On these five intercalary days, the children of Nut were finally able to enter the world. On the first day, Osiris was born, emerging as a symbol of life, growth, and the promise of civilization. His birth was heralded by voices across the world crying out that the Great King had arrived. On the second day came Horus the Elder, a magnificent falcon-headed deity who embodied the sky’s far-reaching gaze. But it was on the third day that the balance of the world shifted. Within the womb of Nut, a spirit of fierce restlessness had been brewing. This was Set, the god of the red desert, the storm, and the foreign lands. While Osiris had been born with the grace of the rising sun, Set was a creature of fire and impatience. He felt the constraints of the natural world as a cage, and the slow progression of time as an insult to his power.

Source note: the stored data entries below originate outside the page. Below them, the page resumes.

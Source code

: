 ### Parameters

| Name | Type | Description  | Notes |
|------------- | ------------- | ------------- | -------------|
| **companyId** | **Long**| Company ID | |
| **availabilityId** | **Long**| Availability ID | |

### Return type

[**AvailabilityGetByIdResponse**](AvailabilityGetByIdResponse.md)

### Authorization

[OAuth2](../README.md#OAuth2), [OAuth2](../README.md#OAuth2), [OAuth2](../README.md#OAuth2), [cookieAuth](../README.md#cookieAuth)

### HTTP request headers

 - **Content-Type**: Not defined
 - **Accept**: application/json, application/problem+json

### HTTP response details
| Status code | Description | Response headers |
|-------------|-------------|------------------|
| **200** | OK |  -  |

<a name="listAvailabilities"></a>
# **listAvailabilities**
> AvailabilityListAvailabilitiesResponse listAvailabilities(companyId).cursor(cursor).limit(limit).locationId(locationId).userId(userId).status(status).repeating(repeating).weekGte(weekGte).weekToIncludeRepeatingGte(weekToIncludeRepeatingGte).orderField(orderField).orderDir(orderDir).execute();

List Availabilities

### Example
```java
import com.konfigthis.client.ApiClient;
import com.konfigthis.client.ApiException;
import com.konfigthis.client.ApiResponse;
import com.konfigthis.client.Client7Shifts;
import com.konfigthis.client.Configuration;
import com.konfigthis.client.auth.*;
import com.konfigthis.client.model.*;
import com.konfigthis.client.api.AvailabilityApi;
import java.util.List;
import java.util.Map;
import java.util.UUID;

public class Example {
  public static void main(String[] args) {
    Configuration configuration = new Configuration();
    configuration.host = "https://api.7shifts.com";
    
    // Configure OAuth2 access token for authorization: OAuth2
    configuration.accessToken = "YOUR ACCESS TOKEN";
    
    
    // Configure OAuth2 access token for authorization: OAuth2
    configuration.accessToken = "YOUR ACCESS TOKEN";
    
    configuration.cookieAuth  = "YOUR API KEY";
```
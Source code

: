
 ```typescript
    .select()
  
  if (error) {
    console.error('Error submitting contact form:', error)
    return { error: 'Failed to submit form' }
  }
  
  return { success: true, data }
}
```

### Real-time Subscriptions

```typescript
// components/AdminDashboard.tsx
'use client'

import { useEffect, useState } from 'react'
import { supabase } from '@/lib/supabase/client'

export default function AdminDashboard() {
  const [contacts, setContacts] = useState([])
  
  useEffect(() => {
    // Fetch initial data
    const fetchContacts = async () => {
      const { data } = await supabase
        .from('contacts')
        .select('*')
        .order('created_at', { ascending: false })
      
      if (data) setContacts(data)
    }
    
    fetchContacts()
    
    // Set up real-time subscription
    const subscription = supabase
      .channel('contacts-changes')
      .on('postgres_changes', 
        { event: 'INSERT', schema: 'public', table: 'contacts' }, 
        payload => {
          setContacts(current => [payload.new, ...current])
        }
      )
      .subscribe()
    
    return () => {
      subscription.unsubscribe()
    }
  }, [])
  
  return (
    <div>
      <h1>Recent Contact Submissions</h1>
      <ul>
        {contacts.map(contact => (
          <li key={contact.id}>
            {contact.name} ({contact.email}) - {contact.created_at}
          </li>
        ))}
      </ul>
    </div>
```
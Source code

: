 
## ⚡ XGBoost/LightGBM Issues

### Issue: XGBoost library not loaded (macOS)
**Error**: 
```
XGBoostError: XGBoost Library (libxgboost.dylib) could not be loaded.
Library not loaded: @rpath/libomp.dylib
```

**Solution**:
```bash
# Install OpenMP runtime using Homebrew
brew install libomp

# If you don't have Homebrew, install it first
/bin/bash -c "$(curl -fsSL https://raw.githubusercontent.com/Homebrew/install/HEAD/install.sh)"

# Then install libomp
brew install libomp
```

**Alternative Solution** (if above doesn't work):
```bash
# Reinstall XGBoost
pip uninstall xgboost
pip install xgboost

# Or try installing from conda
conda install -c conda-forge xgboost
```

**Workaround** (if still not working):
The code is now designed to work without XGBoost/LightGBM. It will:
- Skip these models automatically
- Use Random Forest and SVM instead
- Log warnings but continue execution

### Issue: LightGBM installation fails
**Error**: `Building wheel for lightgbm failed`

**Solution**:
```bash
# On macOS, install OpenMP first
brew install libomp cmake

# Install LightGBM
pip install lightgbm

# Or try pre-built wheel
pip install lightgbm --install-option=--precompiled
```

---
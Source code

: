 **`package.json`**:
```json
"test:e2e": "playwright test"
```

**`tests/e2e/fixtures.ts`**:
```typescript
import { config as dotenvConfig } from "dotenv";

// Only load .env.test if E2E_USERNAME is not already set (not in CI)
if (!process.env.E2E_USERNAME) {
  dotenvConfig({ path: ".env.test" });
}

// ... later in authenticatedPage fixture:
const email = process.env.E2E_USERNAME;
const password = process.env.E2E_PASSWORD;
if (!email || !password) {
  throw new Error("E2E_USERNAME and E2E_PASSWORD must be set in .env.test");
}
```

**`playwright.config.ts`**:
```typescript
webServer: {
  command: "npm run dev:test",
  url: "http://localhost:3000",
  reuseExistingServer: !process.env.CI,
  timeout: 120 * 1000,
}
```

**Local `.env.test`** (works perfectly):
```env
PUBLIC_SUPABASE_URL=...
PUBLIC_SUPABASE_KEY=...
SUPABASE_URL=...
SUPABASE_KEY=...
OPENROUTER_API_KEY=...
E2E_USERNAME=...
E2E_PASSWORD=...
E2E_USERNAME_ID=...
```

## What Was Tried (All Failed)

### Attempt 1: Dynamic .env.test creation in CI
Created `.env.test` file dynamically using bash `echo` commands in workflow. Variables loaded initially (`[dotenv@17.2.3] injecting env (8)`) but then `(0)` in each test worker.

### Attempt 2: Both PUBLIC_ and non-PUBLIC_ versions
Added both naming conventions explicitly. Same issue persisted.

Set refused to wait for the natural rhythms of labor. He did not wish to emerge into the light of the sun through the gate that his brothers had used. Instead, in a display of raw, terrifying strength that would define his character for eternity, he tore a hole through his mother’s side. He forced his way out of Nut’s womb, bypassing the natural order and spilling into the world like a sudden, violent tempest. His skin was the color of the scorched earth, and his hair was as red as the setting sun over the dunes. His emergence was not accompanied by songs of joy, but by the roar of thunder and the swirling of dust. Nut, though immortal, felt the agony of this unnatural birth, and the heavens themselves trembled as Set took his first breath of the earthly air.

Set immediately claimed the barren places as his domain. He looked toward the south, toward the area that would become known as Ombos, or Nubt—the City of Gold. This location, situated on the west bank of the Nile near the modern town of Naqada, was a place where the fertile black silt of the river valley met the unforgiving red sands of the desert. It was here that Set’s power was most concentrated. In the early periods of Egyptian history, specifically the Naqada culture, the inhabitants of this region recognized the necessity of the chaotic forces Set represented. To them, Set was not a villain, but a guardian of the borders, a god whose violent strength was needed to repel the darkness of Apep and to protect the sun barque during its nightly journey through the underworld.